**Work item**
Repeat the data exactly. Pictures are not part of the copy.

● ● ●

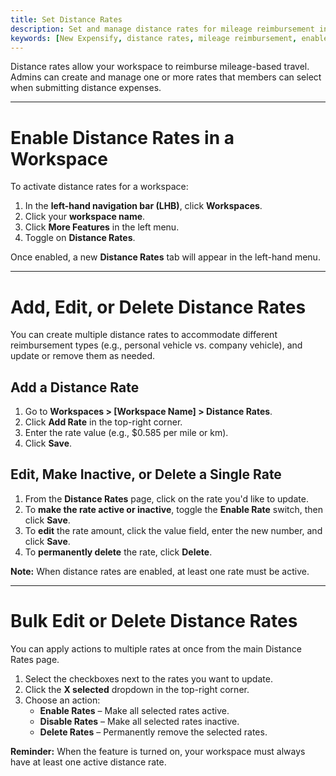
 ```yaml
---
title: Set Distance Rates
description: Set and manage distance rates for mileage reimbursement in your Expensify workspace.
keywords: [New Expensify, distance rates, mileage reimbursement, enable distance rates, workspace settings, bulk edit rates]
---
```


Distance rates allow your workspace to reimburse mileage-based travel. Admins can create and manage one or more rates that members can select when submitting distance expenses.

---

# Enable Distance Rates in a Workspace

To activate distance rates for a workspace:

1. In the **left-hand navigation bar (LHB)**, click **Workspaces**.
2. Click your **workspace name**.
3. Click **More Features** in the left menu.
4. Toggle on **Distance Rates**.

Once enabled, a new **Distance Rates** tab will appear in the left-hand menu.

---

# Add, Edit, or Delete Distance Rates

You can create multiple distance rates to accommodate different reimbursement types (e.g., personal vehicle vs. company vehicle), and update or remove them as needed.

## Add a Distance Rate

1. Go to **Workspaces > [Workspace Name] > Distance Rates**.
2. Click **Add Rate** in the top-right corner.
3. Enter the rate value (e.g., $0.585 per mile or km).
4. Click **Save**.

## Edit, Make Inactive, or Delete a Single Rate

1. From the **Distance Rates** page, click on the rate you'd like to update.
2. To **make the rate active or inactive**, toggle the **Enable Rate** switch, then click **Save**.
3. To **edit** the rate amount, click the value field, enter the new number, and click **Save**.
4. To **permanently delete** the rate, click **Delete**.

**Note:** When distance rates are enabled, at least one rate must be active.

---

# Bulk Edit or Delete Distance Rates

You can apply actions to multiple rates at once from the main Distance Rates page.

1. Select the checkboxes next to the rates you want to update.
2. Click the **X selected** dropdown in the top-right corner.
3. Choose an action:
   - **Enable Rates** – Make all selected rates active.
   - **Disable Rates** – Make all selected rates inactive.
   - **Delete Rates** – Permanently remove the selected rates.

**Reminder:** When the feature is turned on, your workspace must always have at least one active distance rate.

● ● ●

**Result of this exercise**
 ```yaml
---
title: Set Distance Rates
description: Set and manage distance rates for mileage reimbursement in your Expensify workspace.
keywords: [New Expensify, distance rates, mileage reimbursement, enable distance rates, workspace settings, bulk edit rates]
---
```


Distance rates allow your workspace to reimburse mileage-based travel. Admins can create and manage one or more rates that members can select when submitting distance expenses.

---

# Enable Distance Rates in a Workspace

To activate distance rates for a workspace:

1. In the **left-hand navigation bar (LHB)**, click **Workspaces**.
2. Click your **workspace name**.
3. Click **More Features** in the left menu.
4. Toggle on **Distance Rates**.

Once enabled, a new **Distance Rates** tab will appear in the left-hand menu.

---

# Add, Edit, or Delete Distance Rates

You can create multiple distance rates to accommodate different reimbursement types (e.g., personal vehicle vs. company vehicle), and update or remove them as needed.

## Add a Distance Rate

1. Go to **Workspaces > [Workspace Name] > Distance Rates**.
2. Click **Add Rate** in the top-right corner.
3. Enter the rate value (e.g., $0.585 per mile or km).
4. Click **Save**.

## Edit, Make Inactive, or Delete a Single Rate

1. From the **Distance Rates** page, click on the rate you'd like to update.
2. To **make the rate active or inactive**, toggle the **Enable Rate** switch, then click **Save**.
3. To **edit** the rate amount, click the value field, enter the new number, and click **Save**.
4. To **permanently delete** the rate, click **Delete**.

**Note:** When distance rates are enabled, at least one rate must be active.

---

# Bulk Edit or Delete Distance Rates

You can apply actions to multiple rates at once from the main Distance Rates page.

1. Select the checkboxes next to the rates you want to update.
2. Click the **X selected** dropdown in the top-right corner.
3. Choose an action:
   - **Enable Rates** – Make all selected rates active.
   - **Disable Rates** – Make all selected rates inactive.
   - **Delete Rates** – Permanently remove the selected rates.

**Reminder:** When the feature is turned on, your workspace must always have at least one active distance rate.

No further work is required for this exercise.